### WORK REQUIRED
Check which lines in the records hold "Norfolk" and report how many there are, with no other text.

### DATA
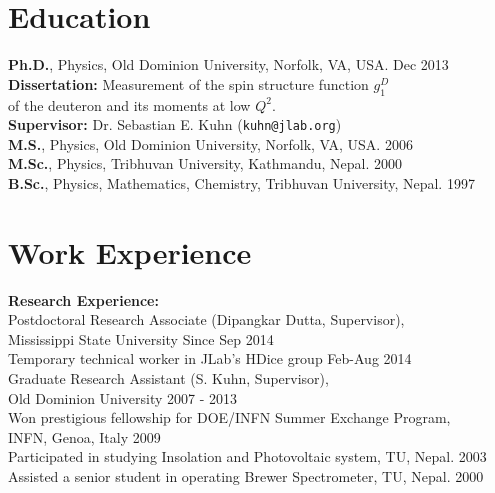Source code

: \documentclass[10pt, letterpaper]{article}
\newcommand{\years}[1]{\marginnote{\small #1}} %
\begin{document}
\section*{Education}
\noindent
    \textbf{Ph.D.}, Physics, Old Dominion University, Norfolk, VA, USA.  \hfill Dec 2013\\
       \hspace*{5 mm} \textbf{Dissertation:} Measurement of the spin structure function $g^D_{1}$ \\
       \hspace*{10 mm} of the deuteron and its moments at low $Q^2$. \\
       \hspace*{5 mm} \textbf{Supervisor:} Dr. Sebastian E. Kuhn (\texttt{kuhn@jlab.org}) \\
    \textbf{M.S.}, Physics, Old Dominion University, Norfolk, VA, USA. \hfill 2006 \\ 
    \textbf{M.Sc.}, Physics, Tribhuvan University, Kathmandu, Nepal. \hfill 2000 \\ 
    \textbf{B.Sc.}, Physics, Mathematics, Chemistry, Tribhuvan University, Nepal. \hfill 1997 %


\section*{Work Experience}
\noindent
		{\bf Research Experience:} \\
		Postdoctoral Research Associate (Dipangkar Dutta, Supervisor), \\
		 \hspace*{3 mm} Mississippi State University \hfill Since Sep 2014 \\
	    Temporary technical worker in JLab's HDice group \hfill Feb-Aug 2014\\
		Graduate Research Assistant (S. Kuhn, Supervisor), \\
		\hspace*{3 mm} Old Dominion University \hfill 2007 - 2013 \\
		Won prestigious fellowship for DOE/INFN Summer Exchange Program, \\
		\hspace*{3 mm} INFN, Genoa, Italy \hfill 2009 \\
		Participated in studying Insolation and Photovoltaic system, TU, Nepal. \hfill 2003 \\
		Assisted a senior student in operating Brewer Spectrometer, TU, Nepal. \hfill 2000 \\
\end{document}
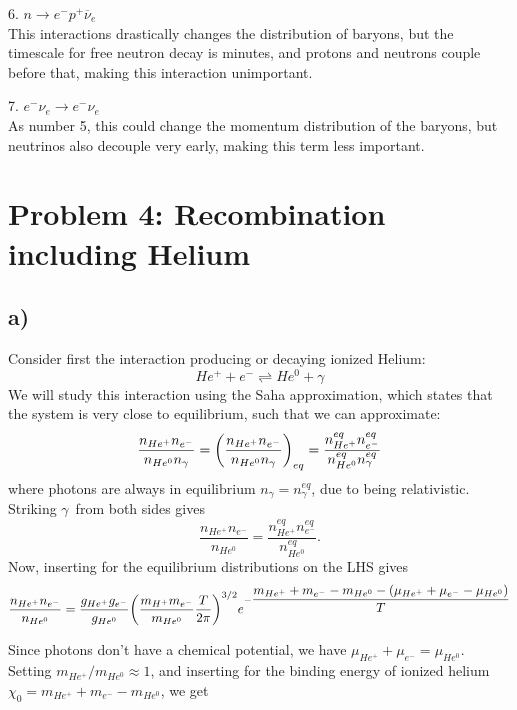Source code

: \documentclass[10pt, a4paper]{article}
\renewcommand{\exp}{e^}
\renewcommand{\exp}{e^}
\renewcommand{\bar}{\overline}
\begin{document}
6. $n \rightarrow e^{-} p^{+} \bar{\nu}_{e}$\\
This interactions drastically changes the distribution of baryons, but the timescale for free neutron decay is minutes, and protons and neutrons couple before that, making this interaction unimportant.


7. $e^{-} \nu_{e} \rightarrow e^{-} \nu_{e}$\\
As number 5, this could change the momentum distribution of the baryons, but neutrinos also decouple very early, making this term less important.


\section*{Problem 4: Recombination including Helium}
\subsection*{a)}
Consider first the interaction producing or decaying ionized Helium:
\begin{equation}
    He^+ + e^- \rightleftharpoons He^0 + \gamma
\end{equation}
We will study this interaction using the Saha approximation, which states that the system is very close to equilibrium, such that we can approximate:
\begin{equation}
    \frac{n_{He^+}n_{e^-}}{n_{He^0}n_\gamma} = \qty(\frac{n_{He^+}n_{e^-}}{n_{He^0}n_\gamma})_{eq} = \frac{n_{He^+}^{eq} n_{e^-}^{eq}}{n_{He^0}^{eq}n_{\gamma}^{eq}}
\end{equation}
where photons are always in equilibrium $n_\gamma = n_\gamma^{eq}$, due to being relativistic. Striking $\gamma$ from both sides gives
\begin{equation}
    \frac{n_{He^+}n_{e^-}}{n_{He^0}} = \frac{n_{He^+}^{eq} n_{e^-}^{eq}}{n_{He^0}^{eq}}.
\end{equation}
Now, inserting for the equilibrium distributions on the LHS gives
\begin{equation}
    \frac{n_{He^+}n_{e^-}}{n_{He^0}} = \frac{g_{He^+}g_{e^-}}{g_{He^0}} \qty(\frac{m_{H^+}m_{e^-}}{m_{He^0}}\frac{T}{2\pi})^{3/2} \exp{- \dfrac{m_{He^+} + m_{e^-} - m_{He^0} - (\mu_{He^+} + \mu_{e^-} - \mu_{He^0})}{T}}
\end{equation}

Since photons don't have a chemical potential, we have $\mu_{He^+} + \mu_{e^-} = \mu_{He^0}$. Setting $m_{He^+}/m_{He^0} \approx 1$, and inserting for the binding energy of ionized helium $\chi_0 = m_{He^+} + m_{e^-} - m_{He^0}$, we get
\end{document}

### RESPONSE AREA
2